— Task to carry out —
Your answer is one number: the count of lines below that hold the word "infologický".

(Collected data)
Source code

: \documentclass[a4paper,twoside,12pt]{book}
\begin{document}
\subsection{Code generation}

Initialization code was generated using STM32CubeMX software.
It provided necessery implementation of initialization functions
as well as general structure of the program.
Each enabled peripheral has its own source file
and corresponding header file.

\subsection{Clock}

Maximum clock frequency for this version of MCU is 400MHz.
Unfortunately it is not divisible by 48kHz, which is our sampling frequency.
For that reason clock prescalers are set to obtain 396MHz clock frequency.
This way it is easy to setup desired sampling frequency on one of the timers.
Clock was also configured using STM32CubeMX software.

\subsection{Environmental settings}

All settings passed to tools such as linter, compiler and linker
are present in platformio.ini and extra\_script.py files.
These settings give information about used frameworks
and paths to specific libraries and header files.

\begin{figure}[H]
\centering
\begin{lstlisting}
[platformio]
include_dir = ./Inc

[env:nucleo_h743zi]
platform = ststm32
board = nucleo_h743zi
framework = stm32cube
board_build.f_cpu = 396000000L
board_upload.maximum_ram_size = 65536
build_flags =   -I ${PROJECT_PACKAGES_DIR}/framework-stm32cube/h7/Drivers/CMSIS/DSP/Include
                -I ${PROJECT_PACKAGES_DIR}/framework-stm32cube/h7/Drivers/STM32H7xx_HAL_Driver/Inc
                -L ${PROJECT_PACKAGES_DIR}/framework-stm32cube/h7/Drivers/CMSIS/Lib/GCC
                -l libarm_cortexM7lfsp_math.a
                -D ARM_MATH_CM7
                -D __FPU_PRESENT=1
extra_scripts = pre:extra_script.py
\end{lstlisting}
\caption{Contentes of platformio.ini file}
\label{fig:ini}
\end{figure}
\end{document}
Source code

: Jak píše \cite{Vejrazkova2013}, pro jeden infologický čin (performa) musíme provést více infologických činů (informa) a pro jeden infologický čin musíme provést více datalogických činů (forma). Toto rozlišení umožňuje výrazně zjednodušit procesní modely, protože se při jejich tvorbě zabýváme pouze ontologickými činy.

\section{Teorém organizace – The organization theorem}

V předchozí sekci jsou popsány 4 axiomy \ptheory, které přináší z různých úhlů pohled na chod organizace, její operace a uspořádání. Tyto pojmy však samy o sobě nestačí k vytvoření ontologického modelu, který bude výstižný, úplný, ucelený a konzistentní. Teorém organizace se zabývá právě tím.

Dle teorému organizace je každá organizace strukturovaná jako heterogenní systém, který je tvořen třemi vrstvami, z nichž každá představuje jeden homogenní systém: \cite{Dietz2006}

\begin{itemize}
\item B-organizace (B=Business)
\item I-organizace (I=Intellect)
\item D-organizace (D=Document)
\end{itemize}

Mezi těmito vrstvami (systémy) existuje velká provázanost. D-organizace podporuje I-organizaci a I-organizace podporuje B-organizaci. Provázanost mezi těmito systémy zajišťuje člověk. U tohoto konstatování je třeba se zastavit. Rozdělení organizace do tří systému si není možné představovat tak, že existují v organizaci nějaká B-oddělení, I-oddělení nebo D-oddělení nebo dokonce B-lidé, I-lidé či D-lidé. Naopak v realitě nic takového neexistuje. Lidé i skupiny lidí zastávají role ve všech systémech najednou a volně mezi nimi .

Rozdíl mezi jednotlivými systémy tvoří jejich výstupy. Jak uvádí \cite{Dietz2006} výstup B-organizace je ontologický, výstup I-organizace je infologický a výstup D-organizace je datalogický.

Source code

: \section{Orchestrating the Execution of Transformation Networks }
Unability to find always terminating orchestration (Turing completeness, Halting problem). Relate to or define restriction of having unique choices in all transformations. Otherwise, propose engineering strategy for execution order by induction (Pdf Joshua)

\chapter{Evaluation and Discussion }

— Task result —
2